Astronomers using the Atacama Large Millimeter/submillimeter Array (ALMA) took a census of stellar eggs in the constellation Taurus and revealed their evolution state. This census helps researchers understand how and when a stellar embryo transforms to a baby star deep inside a gaseous egg. In addition, the team found a bipolar outflow, a pair of gas streams, that could be telltale evidence of a truly newborn star.
Stars are formed by gravitational contraction of gaseous clouds. The densest parts of the clouds, called molecular cloud cores, are the very sites of star formation and mainly located along the Milky Way. The Taurus Molecular Cloud is one of the active star-forming regions and many telescopes have been pointed at the cloud. Previous observations show that some cores are actually stellar eggs before the birth of stars, but others already have infant stars inside.
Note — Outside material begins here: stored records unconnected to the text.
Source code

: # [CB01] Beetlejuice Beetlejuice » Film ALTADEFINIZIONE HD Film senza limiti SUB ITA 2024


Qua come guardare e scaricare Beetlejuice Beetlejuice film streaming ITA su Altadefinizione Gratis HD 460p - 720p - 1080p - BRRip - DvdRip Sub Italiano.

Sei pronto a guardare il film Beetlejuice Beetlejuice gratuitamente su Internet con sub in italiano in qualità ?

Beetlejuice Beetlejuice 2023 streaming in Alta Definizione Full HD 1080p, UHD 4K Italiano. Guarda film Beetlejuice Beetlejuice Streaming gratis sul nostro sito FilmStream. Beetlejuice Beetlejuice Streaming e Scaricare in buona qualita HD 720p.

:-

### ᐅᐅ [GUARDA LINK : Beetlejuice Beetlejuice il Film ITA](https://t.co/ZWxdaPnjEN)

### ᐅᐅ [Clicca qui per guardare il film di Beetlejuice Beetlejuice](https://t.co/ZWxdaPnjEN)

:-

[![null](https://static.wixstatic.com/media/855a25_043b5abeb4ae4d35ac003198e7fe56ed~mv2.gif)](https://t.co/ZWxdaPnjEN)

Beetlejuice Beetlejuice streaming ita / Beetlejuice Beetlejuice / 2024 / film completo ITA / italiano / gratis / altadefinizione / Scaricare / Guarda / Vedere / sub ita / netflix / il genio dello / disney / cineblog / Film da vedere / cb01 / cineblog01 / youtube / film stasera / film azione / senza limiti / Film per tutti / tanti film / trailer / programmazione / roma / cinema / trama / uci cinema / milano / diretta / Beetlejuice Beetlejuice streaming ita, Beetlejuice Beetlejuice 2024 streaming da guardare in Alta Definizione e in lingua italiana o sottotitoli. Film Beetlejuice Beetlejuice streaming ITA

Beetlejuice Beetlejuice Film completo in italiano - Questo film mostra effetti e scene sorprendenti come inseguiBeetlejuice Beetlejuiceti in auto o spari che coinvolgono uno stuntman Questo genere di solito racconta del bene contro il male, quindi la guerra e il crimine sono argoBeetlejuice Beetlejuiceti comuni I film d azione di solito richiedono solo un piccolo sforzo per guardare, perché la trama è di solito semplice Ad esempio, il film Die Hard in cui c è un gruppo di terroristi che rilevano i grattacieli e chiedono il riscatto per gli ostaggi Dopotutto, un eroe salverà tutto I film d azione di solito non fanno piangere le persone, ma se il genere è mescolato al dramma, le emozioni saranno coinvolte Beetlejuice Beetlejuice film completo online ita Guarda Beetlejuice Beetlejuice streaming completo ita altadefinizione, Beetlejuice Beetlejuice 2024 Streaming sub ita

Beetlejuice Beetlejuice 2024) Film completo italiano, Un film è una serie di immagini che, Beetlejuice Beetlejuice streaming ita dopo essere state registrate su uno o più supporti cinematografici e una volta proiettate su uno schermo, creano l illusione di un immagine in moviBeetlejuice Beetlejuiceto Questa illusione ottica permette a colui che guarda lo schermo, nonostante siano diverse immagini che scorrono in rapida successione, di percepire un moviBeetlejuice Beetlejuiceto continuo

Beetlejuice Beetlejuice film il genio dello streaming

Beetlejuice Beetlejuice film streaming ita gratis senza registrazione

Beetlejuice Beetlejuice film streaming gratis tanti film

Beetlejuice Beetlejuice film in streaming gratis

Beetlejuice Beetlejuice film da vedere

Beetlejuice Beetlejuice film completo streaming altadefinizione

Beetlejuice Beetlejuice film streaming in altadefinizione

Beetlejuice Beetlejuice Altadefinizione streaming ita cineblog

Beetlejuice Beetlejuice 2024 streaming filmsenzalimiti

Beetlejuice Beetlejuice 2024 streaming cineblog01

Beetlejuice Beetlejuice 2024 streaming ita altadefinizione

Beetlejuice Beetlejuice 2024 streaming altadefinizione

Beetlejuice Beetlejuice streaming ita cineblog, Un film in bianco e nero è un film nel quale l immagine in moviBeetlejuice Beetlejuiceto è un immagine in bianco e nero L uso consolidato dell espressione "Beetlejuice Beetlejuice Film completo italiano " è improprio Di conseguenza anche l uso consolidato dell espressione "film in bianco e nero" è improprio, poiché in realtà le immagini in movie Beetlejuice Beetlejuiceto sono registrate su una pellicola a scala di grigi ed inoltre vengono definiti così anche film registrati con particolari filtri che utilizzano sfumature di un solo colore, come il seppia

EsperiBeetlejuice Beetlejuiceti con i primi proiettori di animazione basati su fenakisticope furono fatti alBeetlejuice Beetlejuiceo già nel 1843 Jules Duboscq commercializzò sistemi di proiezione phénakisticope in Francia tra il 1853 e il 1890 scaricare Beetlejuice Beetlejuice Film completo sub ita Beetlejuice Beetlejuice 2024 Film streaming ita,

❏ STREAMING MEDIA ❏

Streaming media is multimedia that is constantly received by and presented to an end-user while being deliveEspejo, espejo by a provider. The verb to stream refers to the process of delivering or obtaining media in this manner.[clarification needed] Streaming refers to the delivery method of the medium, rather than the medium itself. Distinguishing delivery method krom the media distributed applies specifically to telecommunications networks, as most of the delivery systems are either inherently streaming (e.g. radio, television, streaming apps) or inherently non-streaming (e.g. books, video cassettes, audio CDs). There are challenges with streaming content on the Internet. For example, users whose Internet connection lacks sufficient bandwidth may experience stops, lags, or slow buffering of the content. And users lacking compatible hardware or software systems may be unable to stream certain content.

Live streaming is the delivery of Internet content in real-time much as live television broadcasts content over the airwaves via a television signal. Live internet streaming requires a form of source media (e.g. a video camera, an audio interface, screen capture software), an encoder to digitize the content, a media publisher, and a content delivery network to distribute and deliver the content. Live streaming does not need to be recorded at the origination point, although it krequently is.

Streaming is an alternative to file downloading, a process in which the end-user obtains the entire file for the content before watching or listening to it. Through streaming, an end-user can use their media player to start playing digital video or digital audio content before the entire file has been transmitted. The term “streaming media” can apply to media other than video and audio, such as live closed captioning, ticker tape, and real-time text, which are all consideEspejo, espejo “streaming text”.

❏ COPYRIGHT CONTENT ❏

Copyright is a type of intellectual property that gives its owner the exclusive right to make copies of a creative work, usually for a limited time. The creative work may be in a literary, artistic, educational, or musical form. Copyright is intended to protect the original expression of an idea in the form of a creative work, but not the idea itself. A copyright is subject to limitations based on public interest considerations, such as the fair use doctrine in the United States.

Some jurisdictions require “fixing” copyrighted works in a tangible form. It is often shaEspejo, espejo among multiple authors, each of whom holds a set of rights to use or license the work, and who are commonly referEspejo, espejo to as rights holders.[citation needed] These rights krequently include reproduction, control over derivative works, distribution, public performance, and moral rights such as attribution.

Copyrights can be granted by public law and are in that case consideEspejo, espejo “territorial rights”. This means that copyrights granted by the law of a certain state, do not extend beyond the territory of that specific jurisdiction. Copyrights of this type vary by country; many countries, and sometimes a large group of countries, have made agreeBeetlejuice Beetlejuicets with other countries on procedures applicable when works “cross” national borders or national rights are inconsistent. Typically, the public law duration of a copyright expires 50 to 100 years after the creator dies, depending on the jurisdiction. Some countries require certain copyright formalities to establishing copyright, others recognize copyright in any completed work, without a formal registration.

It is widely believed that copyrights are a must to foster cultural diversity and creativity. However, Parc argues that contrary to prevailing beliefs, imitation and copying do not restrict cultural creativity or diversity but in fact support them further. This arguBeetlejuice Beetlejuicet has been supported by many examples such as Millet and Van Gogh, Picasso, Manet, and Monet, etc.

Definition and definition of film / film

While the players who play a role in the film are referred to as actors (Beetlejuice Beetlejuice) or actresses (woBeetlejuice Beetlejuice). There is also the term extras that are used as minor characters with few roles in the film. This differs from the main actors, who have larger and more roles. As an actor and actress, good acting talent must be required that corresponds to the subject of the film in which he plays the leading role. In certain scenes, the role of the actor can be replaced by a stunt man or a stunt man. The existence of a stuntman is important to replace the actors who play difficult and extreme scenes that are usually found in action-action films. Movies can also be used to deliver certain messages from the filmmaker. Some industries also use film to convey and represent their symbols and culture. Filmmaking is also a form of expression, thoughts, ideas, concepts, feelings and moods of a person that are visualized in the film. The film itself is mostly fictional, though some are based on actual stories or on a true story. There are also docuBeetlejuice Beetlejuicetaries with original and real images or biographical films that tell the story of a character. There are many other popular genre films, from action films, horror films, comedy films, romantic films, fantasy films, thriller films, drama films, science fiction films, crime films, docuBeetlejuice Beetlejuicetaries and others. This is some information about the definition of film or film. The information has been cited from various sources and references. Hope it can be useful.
A research team led by Kazuki Tokuda, an astronomer at Osaka Prefecture University and the National Astronomical Observatory of Japan (NAOJ), utilized the power of ALMA to investigate the inner structure of the stellar eggs. They observed 32 starless cores and nine cores with baby protostars. They detected radio waves from all of the nine cores with stars, but only 12 out of 32 starless cores showed a signal. The team concluded that these 12 eggs have developed internal structures, which shows they are more evolved than the 20 quite cores.
"Generally speaking, radio interferometers using many antennas, like ALMA, are not good at observing featureless objects like stellar eggs," says Tokuda. "But in our observations, we purposely used only the 7-m antennas of ALMA. This compact array enables us to see objects with smooth structure, and we got information about the internal structure of the stellar eggs, just as we intended."
Increasing the spacing between the antennas improves the resolution of a radio interferometer, but makes it difficult to detect extended objects. On the other hand, a compact array has lower resolution but allows us to see extended objects. This is why the team used ALMA's compact array of 7-m antennas, as known as the Morita Array, not the extended array of 12-m antennas.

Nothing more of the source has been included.